>>>
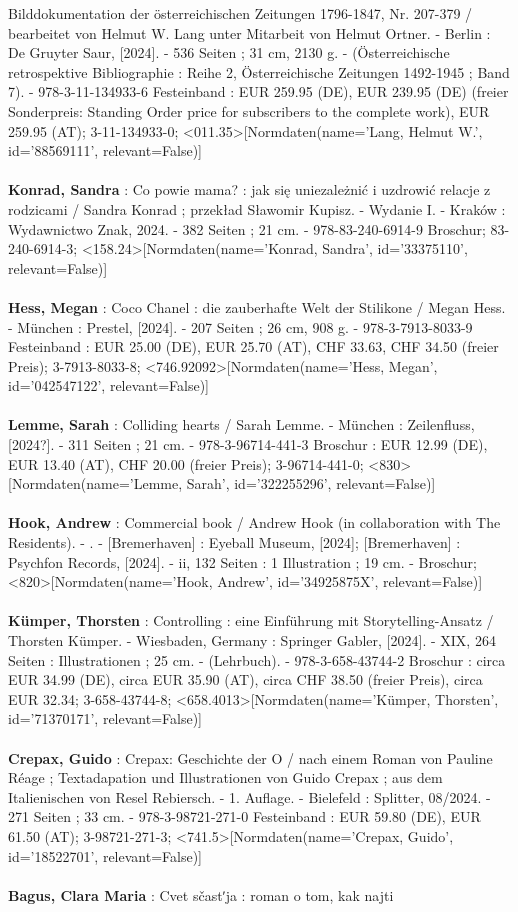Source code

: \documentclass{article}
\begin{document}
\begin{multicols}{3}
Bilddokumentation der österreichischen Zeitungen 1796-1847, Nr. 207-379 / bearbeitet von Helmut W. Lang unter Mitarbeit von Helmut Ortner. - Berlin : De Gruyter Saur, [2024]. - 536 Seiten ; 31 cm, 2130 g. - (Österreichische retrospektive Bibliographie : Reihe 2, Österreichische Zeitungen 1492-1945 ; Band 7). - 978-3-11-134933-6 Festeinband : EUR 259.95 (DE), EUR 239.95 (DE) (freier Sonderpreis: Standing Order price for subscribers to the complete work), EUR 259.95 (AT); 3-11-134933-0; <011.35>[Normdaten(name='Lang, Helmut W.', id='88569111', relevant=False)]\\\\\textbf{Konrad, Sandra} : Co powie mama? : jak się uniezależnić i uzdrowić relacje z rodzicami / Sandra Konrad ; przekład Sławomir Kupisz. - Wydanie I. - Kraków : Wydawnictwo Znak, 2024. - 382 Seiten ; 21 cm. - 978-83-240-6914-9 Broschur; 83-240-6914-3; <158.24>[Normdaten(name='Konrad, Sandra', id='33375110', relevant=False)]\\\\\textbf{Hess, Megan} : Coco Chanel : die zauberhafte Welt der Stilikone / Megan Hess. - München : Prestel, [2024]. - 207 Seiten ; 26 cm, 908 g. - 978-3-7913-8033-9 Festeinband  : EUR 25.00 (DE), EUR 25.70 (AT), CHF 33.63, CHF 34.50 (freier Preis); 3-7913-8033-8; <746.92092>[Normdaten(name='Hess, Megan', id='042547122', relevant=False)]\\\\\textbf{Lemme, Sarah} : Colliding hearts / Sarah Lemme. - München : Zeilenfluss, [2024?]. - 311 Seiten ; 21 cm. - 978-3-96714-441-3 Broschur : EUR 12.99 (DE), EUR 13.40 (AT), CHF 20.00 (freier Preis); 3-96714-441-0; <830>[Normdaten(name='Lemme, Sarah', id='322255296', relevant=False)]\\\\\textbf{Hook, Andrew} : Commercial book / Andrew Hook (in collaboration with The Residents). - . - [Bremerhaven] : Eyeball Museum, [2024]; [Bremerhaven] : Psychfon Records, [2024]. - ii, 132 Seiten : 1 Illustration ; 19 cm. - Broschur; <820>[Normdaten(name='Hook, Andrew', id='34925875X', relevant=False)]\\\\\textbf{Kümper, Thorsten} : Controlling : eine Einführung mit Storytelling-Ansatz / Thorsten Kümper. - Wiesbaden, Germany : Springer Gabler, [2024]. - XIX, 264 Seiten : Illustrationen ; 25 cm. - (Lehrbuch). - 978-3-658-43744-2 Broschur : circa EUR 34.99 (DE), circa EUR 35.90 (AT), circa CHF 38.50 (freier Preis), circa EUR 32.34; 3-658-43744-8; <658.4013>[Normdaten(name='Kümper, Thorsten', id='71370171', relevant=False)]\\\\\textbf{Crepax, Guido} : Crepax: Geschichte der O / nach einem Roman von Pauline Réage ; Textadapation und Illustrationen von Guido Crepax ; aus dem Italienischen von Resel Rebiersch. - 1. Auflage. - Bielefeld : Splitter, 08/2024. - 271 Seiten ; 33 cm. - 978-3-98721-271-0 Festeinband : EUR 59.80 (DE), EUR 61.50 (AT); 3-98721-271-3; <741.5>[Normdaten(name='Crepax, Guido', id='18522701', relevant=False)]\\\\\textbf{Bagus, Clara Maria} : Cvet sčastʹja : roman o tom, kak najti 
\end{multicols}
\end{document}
<<<
**TASK BRIEF**
Pictures stay out; the data above is to be returned exactly.

**EXERCISE OUTPUT**
Source code

: \documentclass{article}
\begin{document}
\begin{multicols}{3}
Bilddokumentation der österreichischen Zeitungen 1796-1847, Nr. 207-379 / bearbeitet von Helmut W. Lang unter Mitarbeit von Helmut Ortner. - Berlin : De Gruyter Saur, [2024]. - 536 Seiten ; 31 cm, 2130 g. - (Österreichische retrospektive Bibliographie : Reihe 2, Österreichische Zeitungen 1492-1945 ; Band 7). - 978-3-11-134933-6 Festeinband : EUR 259.95 (DE), EUR 239.95 (DE) (freier Sonderpreis: Standing Order price for subscribers to the complete work), EUR 259.95 (AT); 3-11-134933-0; <011.35>[Normdaten(name='Lang, Helmut W.', id='88569111', relevant=False)]\\\\\textbf{Konrad, Sandra} : Co powie mama? : jak się uniezależnić i uzdrowić relacje z rodzicami / Sandra Konrad ; przekład Sławomir Kupisz. - Wydanie I. - Kraków : Wydawnictwo Znak, 2024. - 382 Seiten ; 21 cm. - 978-83-240-6914-9 Broschur; 83-240-6914-3; <158.24>[Normdaten(name='Konrad, Sandra', id='33375110', relevant=False)]\\\\\textbf{Hess, Megan} : Coco Chanel : die zauberhafte Welt der Stilikone / Megan Hess. - München : Prestel, [2024]. - 207 Seiten ; 26 cm, 908 g. - 978-3-7913-8033-9 Festeinband  : EUR 25.00 (DE), EUR 25.70 (AT), CHF 33.63, CHF 34.50 (freier Preis); 3-7913-8033-8; <746.92092>[Normdaten(name='Hess, Megan', id='042547122', relevant=False)]\\\\\textbf{Lemme, Sarah} : Colliding hearts / Sarah Lemme. - München : Zeilenfluss, [2024?]. - 311 Seiten ; 21 cm. - 978-3-96714-441-3 Broschur : EUR 12.99 (DE), EUR 13.40 (AT), CHF 20.00 (freier Preis); 3-96714-441-0; <830>[Normdaten(name='Lemme, Sarah', id='322255296', relevant=False)]\\\\\textbf{Hook, Andrew} : Commercial book / Andrew Hook (in collaboration with The Residents). - . - [Bremerhaven] : Eyeball Museum, [2024]; [Bremerhaven] : Psychfon Records, [2024]. - ii, 132 Seiten : 1 Illustration ; 19 cm. - Broschur; <820>[Normdaten(name='Hook, Andrew', id='34925875X', relevant=False)]\\\\\textbf{Kümper, Thorsten} : Controlling : eine Einführung mit Storytelling-Ansatz / Thorsten Kümper. - Wiesbaden, Germany : Springer Gabler, [2024]. - XIX, 264 Seiten : Illustrationen ; 25 cm. - (Lehrbuch). - 978-3-658-43744-2 Broschur : circa EUR 34.99 (DE), circa EUR 35.90 (AT), circa CHF 38.50 (freier Preis), circa EUR 32.34; 3-658-43744-8; <658.4013>[Normdaten(name='Kümper, Thorsten', id='71370171', relevant=False)]\\\\\textbf{Crepax, Guido} : Crepax: Geschichte der O / nach einem Roman von Pauline Réage ; Textadapation und Illustrationen von Guido Crepax ; aus dem Italienischen von Resel Rebiersch. - 1. Auflage. - Bielefeld : Splitter, 08/2024. - 271 Seiten ; 33 cm. - 978-3-98721-271-0 Festeinband : EUR 59.80 (DE), EUR 61.50 (AT); 3-98721-271-3; <741.5>[Normdaten(name='Crepax, Guido', id='18522701', relevant=False)]\\\\\textbf{Bagus, Clara Maria} : Cvet sčastʹja : roman o tom, kak najti 
\end{multicols}
\end{document}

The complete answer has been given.